A Lenten Journey Through Grief
If there ever was a season designed to help us move through grief after a loved one’s death, that season would be Lent. Just like the stages of grief we all must go through, Lent involves a series of passages: from darkness to light, loss to gain, fear to trust, sorrow to joy, and ultimately, from death to life.
Lent is a season that is deep and wide with passages that can help us walk through our grief. We’ll look more closely at some of those passages and see how they help us move through this time of bereavement.

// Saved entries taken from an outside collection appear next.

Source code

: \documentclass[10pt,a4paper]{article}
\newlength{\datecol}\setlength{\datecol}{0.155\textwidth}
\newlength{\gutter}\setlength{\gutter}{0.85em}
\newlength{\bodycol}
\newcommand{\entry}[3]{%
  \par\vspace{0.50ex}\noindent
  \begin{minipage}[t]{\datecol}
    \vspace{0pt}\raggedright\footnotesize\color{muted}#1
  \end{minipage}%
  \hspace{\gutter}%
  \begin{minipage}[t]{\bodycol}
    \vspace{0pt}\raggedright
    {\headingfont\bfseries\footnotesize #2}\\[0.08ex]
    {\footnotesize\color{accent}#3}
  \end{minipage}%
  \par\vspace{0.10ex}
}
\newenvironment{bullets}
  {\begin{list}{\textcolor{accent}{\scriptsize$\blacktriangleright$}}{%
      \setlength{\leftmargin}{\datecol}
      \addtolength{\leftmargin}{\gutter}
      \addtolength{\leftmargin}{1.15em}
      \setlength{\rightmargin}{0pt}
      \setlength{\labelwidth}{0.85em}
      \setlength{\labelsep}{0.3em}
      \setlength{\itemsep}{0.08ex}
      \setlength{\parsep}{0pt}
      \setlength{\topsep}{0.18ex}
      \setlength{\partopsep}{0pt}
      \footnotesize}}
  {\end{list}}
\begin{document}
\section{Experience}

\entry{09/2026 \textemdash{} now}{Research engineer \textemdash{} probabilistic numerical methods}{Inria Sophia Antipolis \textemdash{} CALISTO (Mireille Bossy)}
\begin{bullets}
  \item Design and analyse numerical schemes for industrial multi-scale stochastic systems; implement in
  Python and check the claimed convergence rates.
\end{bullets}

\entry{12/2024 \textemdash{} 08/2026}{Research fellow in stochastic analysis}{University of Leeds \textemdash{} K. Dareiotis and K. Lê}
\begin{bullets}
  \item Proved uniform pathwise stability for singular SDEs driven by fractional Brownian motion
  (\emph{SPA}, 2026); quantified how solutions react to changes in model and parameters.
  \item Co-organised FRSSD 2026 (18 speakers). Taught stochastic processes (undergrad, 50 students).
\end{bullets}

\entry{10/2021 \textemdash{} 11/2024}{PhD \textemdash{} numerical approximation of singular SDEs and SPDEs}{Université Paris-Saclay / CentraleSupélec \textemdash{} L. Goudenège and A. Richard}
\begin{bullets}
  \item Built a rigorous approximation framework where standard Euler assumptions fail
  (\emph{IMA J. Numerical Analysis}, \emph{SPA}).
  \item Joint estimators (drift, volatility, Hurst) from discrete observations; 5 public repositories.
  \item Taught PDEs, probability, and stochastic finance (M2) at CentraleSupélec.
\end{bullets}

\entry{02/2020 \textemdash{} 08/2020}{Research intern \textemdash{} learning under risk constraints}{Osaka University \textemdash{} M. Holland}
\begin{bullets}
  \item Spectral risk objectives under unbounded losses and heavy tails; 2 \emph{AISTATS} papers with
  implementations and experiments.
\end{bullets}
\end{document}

Moving from darkness to light
While it may seem far away as Lent begins, and far removed from the depths of grief, the hope and the faith that there is more than this earthly life, that death does not have the final word, does bring light into our darkness as we move through this season. Look toward the light and hold on in hope!
Moving from loss to gain
We should also remember that the measure of our loss is the measure of our love, the measure of our pain is also the measure of our gain, in the sense that our grief reveals to us the many ways our life has been blessed by the gifts and presence of our loved one. Grief affirms not only what is lost but also what remains—the love, the gratitude, the memories, and the hopes.
Moving from fear to trust
When you feel caught in the grip of fear or anxiety because of your loved one’s death, remember that Jesus too had his night of great fear and anxiety, his night of anguish in the garden of Gethsemane. Perhaps remembering his response—entrusting himself completely to God’s care—can show you the path to take with your own fear.
Moving from sorrow to joy
Faith reminds us that joy is available even in the midst of our grief and loss because in God’s hands, nothing and no one is ever lost. Separated from us for a time, yes, but not lost.
When we walk through this season with the support of loved ones, spiritual resources to nourish us, and an abiding trust in the goodness of God, we will indeed reach our own Easter Sunday of healing and wholeness. Though we may start our season of grief in ashes, it will be completed by our rising to new life.